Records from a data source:
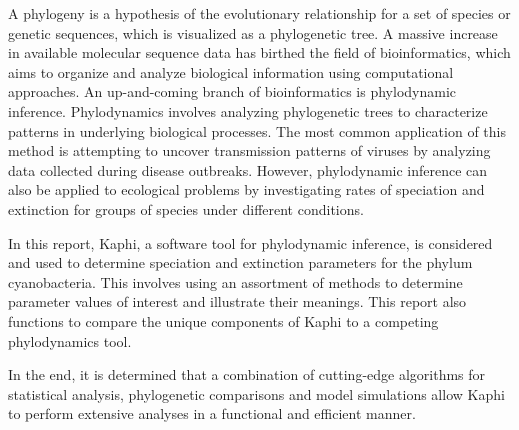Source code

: \documentclass[12pt]{article}
\begin{document}
\UWtableofcontents


	A phylogeny is a hypothesis of the evolutionary relationship for a set of species or genetic sequences, which is visualized as a phylogenetic tree. A massive increase in available molecular sequence data has birthed the field of bioinformatics, which aims to organize and analyze biological information using computational approaches. An up-and-coming branch of bioinformatics is phylodynamic inference. Phylodynamics involves analyzing phylogenetic trees to characterize patterns in underlying biological processes. The most common application of this method is attempting to uncover transmission patterns of viruses by analyzing data collected during disease outbreaks. However, phylodynamic inference can also be applied to ecological problems by investigating rates of speciation and extinction for groups of species under different conditions.

	In this report, Kaphi, a software tool for phylodynamic inference, is considered and used to determine speciation and extinction parameters for the phylum cyanobacteria. This involves using an assortment of methods to determine parameter values of interest and illustrate their meanings. This report also functions to compare the unique components of Kaphi to a competing phylodynamics tool. 
    
    In the end, it is determined that a combination of cutting-edge algorithms for statistical analysis, phylogenetic comparisons and model simulations allow Kaphi to perform extensive analyses in a functional and efficient manner. 

\newpage


\ifoot[]{}
\cfoot[]{}
\ofoot[\pagemark]{\pagemark}
\pagestyle{scrplain}


\end{document}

• [Task goal]: If a line of the records above holds the word "Kaphi", show it.

• [Output]:
	In this report, Kaphi, a software tool for phylodynamic inference, is considered and used to determine speciation and extinction parameters for the phylum cyanobacteria. This involves using an assortment of methods to determine parameter values of interest and illustrate their meanings. This report also functions to compare the unique components of Kaphi to a competing phylodynamics tool. 
    In the end, it is determined that a combination of cutting-edge algorithms for statistical analysis, phylogenetic comparisons and model simulations allow Kaphi to perform extensive analyses in a functional and efficient manner. 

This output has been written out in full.